The super().__init__() call is crucial, it sets up all the internal machinery that makes parameter tracking work.

forward: Compute the Output

The forward() method defines how data flows through your network. This is where you use the layers you defined. Notice that forward receives data and returns transformed data, it is a pure description of the computation graph, which PyTorch's autograd engine will then differentiate automatically:

python

def forward(self, x):
    x = self.layer1(x)
    x = torch.relu(x)
    x = self.layer2(x)
    x = torch.relu(x)
    x = self.layer3(x)
    return x

When you call model(x), PyTorch internally calls forward(x). Yes, you never call forward() directly, you call the model like a function.

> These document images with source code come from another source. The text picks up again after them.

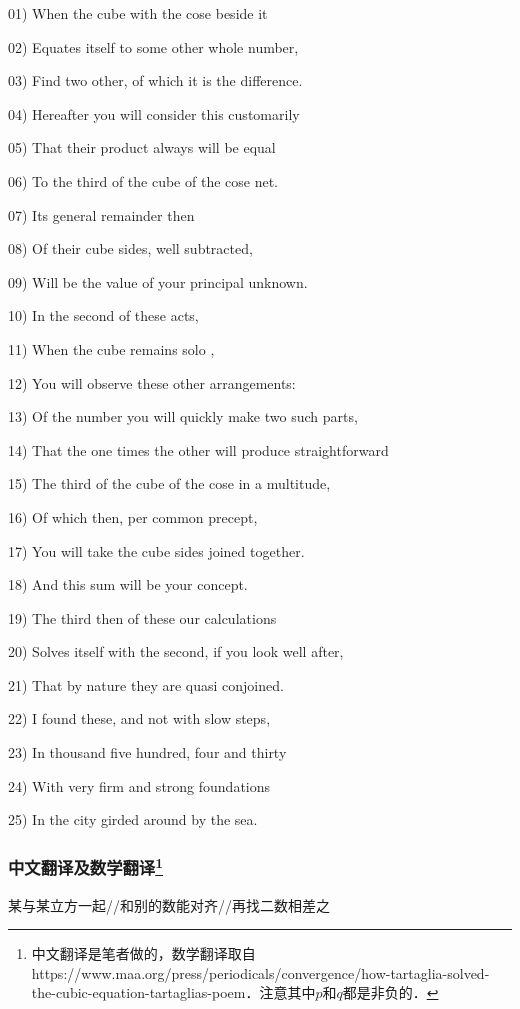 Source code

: 01) When the cube with the cose beside it 

02) Equates itself to some other whole number,

03) Find two other, of which it is the difference. 

04) Hereafter you will consider this customarily

05) That their product always will be equal 

06) To the third of the cube of the cose net. 

07) Its general remainder then

08) Of their cube sides, well subtracted, 

09) Will be the value of your principal unknown.

10) In the second of these acts,

11) When the cube remains solo , 

12) You will observe these other arrangements:

13) Of the number you will quickly make two such parts,

14) That the one times the other will produce straightforward 

15) The third of the cube of the cose in a multitude, 

16) Of which then, per common precept,

17) You will take the cube sides joined together. 

18) And this sum will be your concept. 

19) The third then of these our calculations 

20) Solves itself with the second, if you look well after,

21) That by nature they are quasi conjoined.

22) I found these, and not with slow steps,

23) In thousand five hundred, four and thirty

24) With very firm and strong foundations

25) In the city girded around by the sea.


\subsubsection{中文翻译及数学翻译\footnote{中文翻译是笔者做的，数学翻译取自https://www.maa.org/press/periodicals/convergence/how-tartaglia-solved-the-cubic-equation-tartaglias-poem．注意其中$p$和$q$都是非负的．}}

某与某立方一起//和别的数能对齐//再找二数相差之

The reason you call model(x) rather than model.forward(x) is that nn.Module.__call__ does more than just run forward. It also runs any registered hooks, handles certain edge cases, and enables the gradient computation graph. Always use model(x):

python

x = torch.randn(32, 10)  # batch of 32 samples, 10 features each
output = model(x)        # This calls forward() automatically
print(output.shape)      # torch.Size([32, 1])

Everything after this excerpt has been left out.